I’m writing some code where I have a hash table of arbitrary objects but I need a way to refer to them individually (so they can remove themselves from the hash table). Right now I’m using UUID’s to do this, but I’m wondering if there’s a better way to do this?
I’m tempted to allocate a random one-byte object and then use Obj.tag for this, but I’m not sure how to force an allocation or how safe that would be.
The fact that is it thread safe is an implementation detail – no allocation occurs between the read and the increment so no thread redeschudling can happen and the block happens “atomically”.
This however is a property of the current implementation of the runtime system not a guarantee provided by the language.
With the current implementation, there is no allocation between the test
and the incr n in the simple reference, so I think it’s also
threadsafe? (In a fragile way, arguably.)
Heh, and to follow down this thread a few more klicks … once you have real SMP threading, this becomes the famous (in transaction-processing) “serial number problem”. In the presence of high “client” (the threads wanting to get new serial numbers / unique-ids, you end up allocating chunks of ids from the central counter and each thread maintains a cache of allocated-but-unused ids, from which it gets new ones. Then of course when/ if a thread dies, you need a way of recovering those unused IDs, so you can reuse them (assuming you want “no gaps” in the ID space). Of course, if you’re OK with gaps, you can make the ID be a pair of an ID for each client/thread, and the value of a counter for each thread.
Hopefully when multicore arrives, it’ll provide support for the basic atomic types? That should limit the overhead of incr_and_get when one wants to get a new ID.
Uh, I guess. Having lived thru this in Java (and being partially responsible for the debacle), I’d say that:
having good SMP/multicore support in a language runtime is a double-edged sword.
On the one hand, you don’t need to organize your system with multiple processes, in order to fully-exploit hardware
On the other hand, being able to use multiple cores (and sometimes sockets) in a single process brings its own troubles, for instance heavier SMP contention for hardware.

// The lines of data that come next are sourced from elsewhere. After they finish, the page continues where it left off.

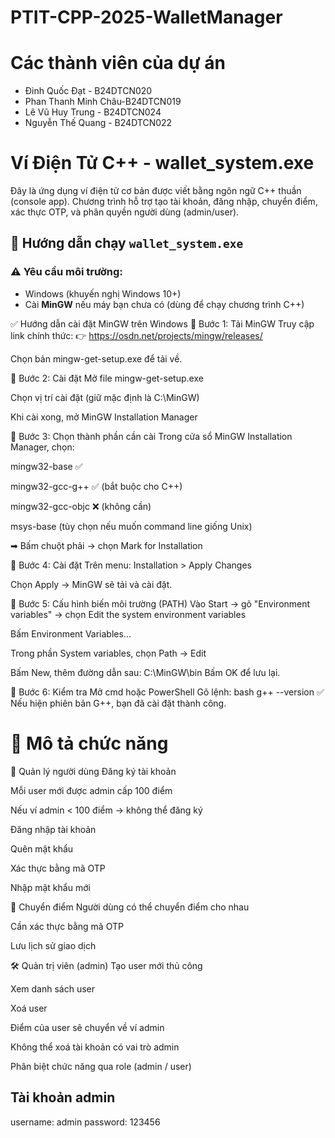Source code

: # PTIT-CPP-2025-WalletManager
# Các thành viên của dự án
- Đinh Quốc Đạt - B24DTCN020
- Phan Thanh Minh Châu-B24DTCN019
- Lê Vũ Huy Trung - B24DTCN024
- Nguyễn Thế Quang - B24DTCN022  


# Ví Điện Tử C++ - wallet_system.exe

Đây là ứng dụng ví điện tử cơ bản được viết bằng ngôn ngữ C++ thuần (console app). Chương trình hỗ trợ tạo tài khoản, đăng nhập, chuyển điểm, xác thực OTP, và phân quyền người dùng (admin/user).

## 🔧 Hướng dẫn chạy `wallet_system.exe`

### ⚠️ Yêu cầu môi trường:
- Windows (khuyến nghị Windows 10+)
- Cài **MinGW** nếu máy bạn chưa có (dùng để chạy chương trình C++)

✅ Hướng dẫn cài đặt MinGW trên Windows
📌 Bước 1: Tải MinGW
Truy cập link chính thức:
👉 https://osdn.net/projects/mingw/releases/

Chọn bản mingw-get-setup.exe để tải về.

📌 Bước 2: Cài đặt
Mở file mingw-get-setup.exe

Chọn vị trí cài đặt (giữ mặc định là C:\MinGW)

Khi cài xong, mở MinGW Installation Manager

📌 Bước 3: Chọn thành phần cần cài
Trong cửa sổ MinGW Installation Manager, chọn:

mingw32-base ✅

mingw32-gcc-g++ ✅ (bắt buộc cho C++)

mingw32-gcc-objc ❌ (không cần)

msys-base (tùy chọn nếu muốn command line giống Unix)

➡ Bấm chuột phải → chọn Mark for Installation

📌 Bước 4: Cài đặt
Trên menu: Installation > Apply Changes

Chọn Apply → MinGW sẽ tải và cài đặt.

📌 Bước 5: Cấu hình biến môi trường (PATH)
Vào Start → gõ "Environment variables" → chọn Edit the system environment variables

Bấm Environment Variables...

Trong phần System variables, chọn Path → Edit

Bấm New, thêm đường dẫn sau:
 C:\MinGW\bin
Bấm OK để lưu lại.

📌 Bước 6: Kiểm tra
Mở cmd hoặc PowerShell
Gõ lệnh:
bash g++ --version
✅ Nếu hiện phiên bản G++, bạn đã cài đặt thành công.

# 🧠 Mô tả chức năng
👥 Quản lý người dùng
Đăng ký tài khoản

Mỗi user mới được admin cấp 100 điểm

Nếu ví admin < 100 điểm → không thể đăng ký

Đăng nhập tài khoản

Quên mật khẩu

Xác thực bằng mã OTP

Nhập mật khẩu mới

💸 Chuyển điểm
Người dùng có thể chuyển điểm cho nhau

Cần xác thực bằng mã OTP

Lưu lịch sử giao dịch

🛠️ Quản trị viên (admin)
Tạo user mới thủ công

Xem danh sách user

Xoá user

Điểm của user sẽ chuyển về ví admin

Không thể xoá tài khoản có vai trò admin

Phân biệt chức năng qua role (admin / user)

## Tài khoản admin
username: admin
password: 123456
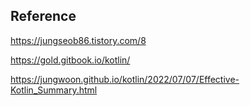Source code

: ## Reference
https://jungseob86.tistory.com/8

https://gold.gitbook.io/kotlin/

https://jungwoon.github.io/kotlin/2022/07/07/Effective-Kotlin_Summary.html
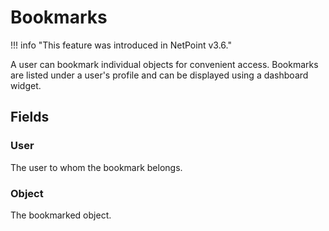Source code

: # Bookmarks

!!! info "This feature was introduced in NetPoint v3.6."

A user can bookmark individual objects for convenient access. Bookmarks are listed under a user's profile and can be displayed using a dashboard widget.

## Fields

### User

The user to whom the bookmark belongs.

### Object

The bookmarked object.
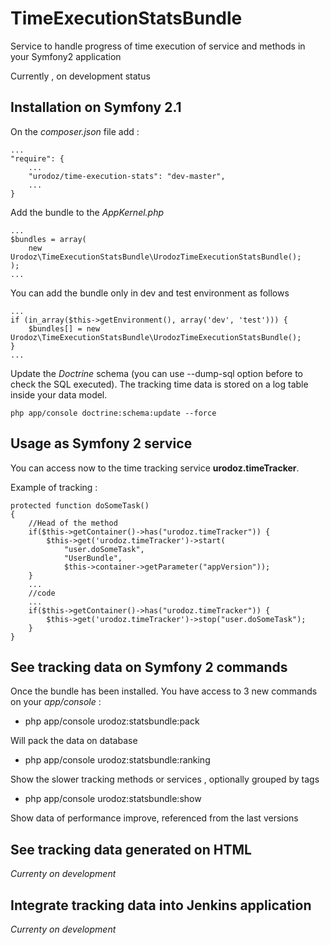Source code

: TimeExecutionStatsBundle
========================

Service to handle progress of time execution of service and methods in your Symfony2 application

Currently , on development status

Installation on Symfony 2.1
---------------------------

On the *composer.json* file add :

    ...
    "require": {
        ...
        "urodoz/time-execution-stats": "dev-master",
        ...
    }

Add the bundle to the *AppKernel.php*

    ...
    $bundles = array(
        new Urodoz\TimeExecutionStatsBundle\UrodozTimeExecutionStatsBundle();
    );
    ...
    
You can add the bundle only in dev and test environment as follows

    ...
    if (in_array($this->getEnvironment(), array('dev', 'test'))) {
        $bundles[] = new Urodoz\TimeExecutionStatsBundle\UrodozTimeExecutionStatsBundle();
    }
    ...
    
Update the *Doctrine* schema (you can use --dump-sql option before to check the SQL executed). The tracking time data is stored on a log table inside your data model.

    php app/console doctrine:schema:update --force
    
Usage as Symfony 2 service
--------------------------

You can access now to the time tracking service **urodoz.timeTracker**. 

Example of tracking :

    protected function doSomeTask()
    {
        //Head of the method
        if($this->getContainer()->has("urodoz.timeTracker")) {
            $this->get('urodoz.timeTracker')->start(
                "user.doSomeTask",
                "UserBundle",
                $this->container->getParameter("appVersion"));
        }
        ...
        //code
        ...
        if($this->getContainer()->has("urodoz.timeTracker")) {
            $this->get('urodoz.timeTracker')->stop("user.doSomeTask");
        }
    }

See tracking data on Symfony 2 commands
---------------------------------

Once the bundle has been installed. You have access to 3 new commands on your *app/console* :

* php app/console urodoz:statsbundle:pack

Will pack the data on database

* php app/console urodoz:statsbundle:ranking

Show the slower tracking methods or services , optionally grouped by tags

* php app/console urodoz:statsbundle:show

Show data of performance improve, referenced from the last versions

See tracking data generated on HTML
-----------------------------------

*Currenty on development*

Integrate tracking data into Jenkins application
------------------------------------------------

*Currenty on development*
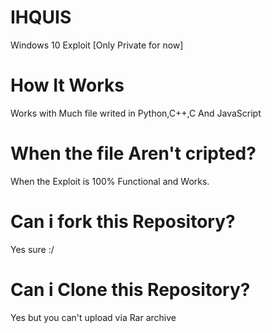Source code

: # IHQUIS
Windows 10 Exploit [Only Private for now]

# How It Works

Works with Much file writed in Python,C++,C And JavaScript

# When the file Aren't cripted?

When the Exploit is 100% Functional and Works.

# Can i fork this Repository?

Yes sure :/

# Can i Clone this Repository?

Yes but you can't upload via Rar archive
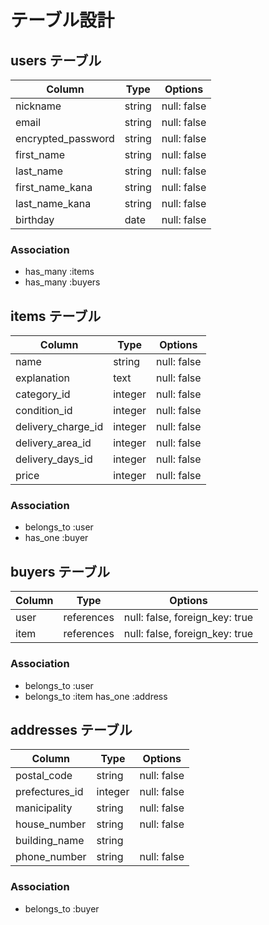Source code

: # テーブル設計

## users テーブル

| Column                | Type   | Options     |
| --------------------- | ------ | ----------- |
| nickname              | string | null: false |
| email                 | string | null: false |
| encrypted_password    | string | null: false |
| first_name            | string | null: false |
| last_name             | string | null: false |
| first_name_kana       | string | null: false |
| last_name_kana        | string | null: false |
| birthday              | date   | null: false |

### Association

- has_many :items
- has_many :buyers

## items テーブル

| Column             | Type    | Options     |
| ------------------ | ------- | ----------- |
| name               | string  | null: false |
| explanation        | text    | null: false |
| category_id        | integer | null: false |
| condition_id       | integer | null: false |
| delivery_charge_id | integer | null: false |
| delivery_area_id   | integer | null: false |
| delivery_days_id   | integer | null: false |
| price              | integer | null: false |

### Association

- belongs_to :user
- has_one :buyer

## buyers テーブル

| Column       | Type       | Options                        |
| ------------ | ---------- | ------------------------------ |
| user         | references | null: false, foreign_key: true |
| item         | references | null: false, foreign_key: true |

### Association

- belongs_to :user
- belongs_to :item
  has_one :address

## addresses テーブル

| Column         | Type    | Options     |
| -------------- | ------- | ----------- |
| postal_code    | string  | null: false |
| prefectures_id | integer | null: false |
| manicipality   | string  | null: false |
| house_number   | string  | null: false |
| building_name  | string  |             |
| phone_number   | string  | null: false |

### Association

- belongs_to :buyer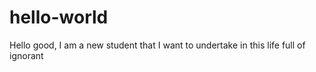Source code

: # hello-world
 Hello good, I am a new student that I want to undertake in this life full of ignorant
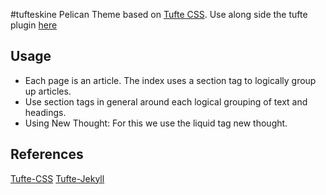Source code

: #tufteskine
Pelican Theme based on [Tufte CSS](https://github.com/edwardtufte/tufte-css). Use along side the tufte plugin [here](https://github.com/eshvk/pelican-plugins/blob/master/liquid_tags/tufte.py) 

## Usage
- Each page is an article. The index uses a section tag to logically group up articles. 
- Use section tags in general around each logical grouping of text and headings. 
- Using New Thought:  For this we use the liquid tag new thought.  

## References
[Tufte-CSS](https://edwardtufte.github.io/tufte-css/)
[Tufte-Jekyll](https://github.com/clayh53/tufte-jekyll/)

And programmers who would never have had to know about (for instance) high-concurrency solutions to the serial number problem, end up having to learn about them, because instead of it being impossible to end up needing such a thing, you can end up needing it inadvertently because you used high-concurrency without realizing its cost.
Concretely, you’re right that adding some low-level primitives to allow manipulating atomic values efficiently by mapping down to the hardware atomic-ops, is probably going to be necessary. But then programmers will need to understand those things, and they’re not trivial to understand – when to use 'em and when not to, what will and will not be affected. And then, well, people end up over-using the things, because that’s what people do, and you’ll end up needing lock-free datastructures, and cache-insensitive algorithms, and … it’s a Pandora’s box.
I’m not saying that these things aren’t useful: they are, they are. But for MOST code, even most high-concurrency transaction-processing code, the best way to access SMP parallelism is via a kernel that does the stuff, and with most of the code being able to pretend it’s living in single-threaded environments.
I guess what I’m saying is: sure, SMP/multicore is great stuff. Try not to use it, if you don’t absolutely gotta. B/c you’re gonna get bit.
BTW, something else: there’s a difference between SMP and multicore. The former assumes symmetric access to memory, where the latter does not. And for many situations, in order to properly exploit multicore, you MUST have memory-bank-location-aware programs. And the most common way of doing this is to run separate processes on each socket/memory-bank. I’ve seen applications in telecoms (SIP servers) where it was necessary to do this precise thing with the JVM (hence, already about as SMP-friendly as you can get in a GCed language) in order to fully-exploit multi-socket hardware on blades. I mean, this wasn’t even on big-ass server motherboards: this was on -blades-, which typically don’t have a lotta sockets.
Yes, this can be a problem on 32-bit platforms (31-bit ocaml ints would deliver about 2 billion IDs before failing). If that’s an issue, using int64 instead of int should work due to 2^64 being big enough in practice.
I think the int64 version makes sense for now, since I think it would be easier for other people to understand, but might switch to the Oo.id version when OCaml has multithreading.
So, a counter. One presumes that’ll get mutex-protected with the multicore runtime. I wonder if there’ll be replication of the counter onto each thread, with thread-id added in somehow …
Hopefully when multicore arrives, it’ll provide support for the basic atomic types?
An Atomic standard library module was recently added to standard OCaml and will be in OCaml 4.12: ocaml/stdlib/atomic.mli at trunk · ocaml/ocaml · GitHub . It offers operations such as atomic increment or compare-and-swap. This is the same interface as the Atomic module from Multicore OCaml, only the implementations differ. This way users can start coding against this library even before Multicore OCaml is fully merged.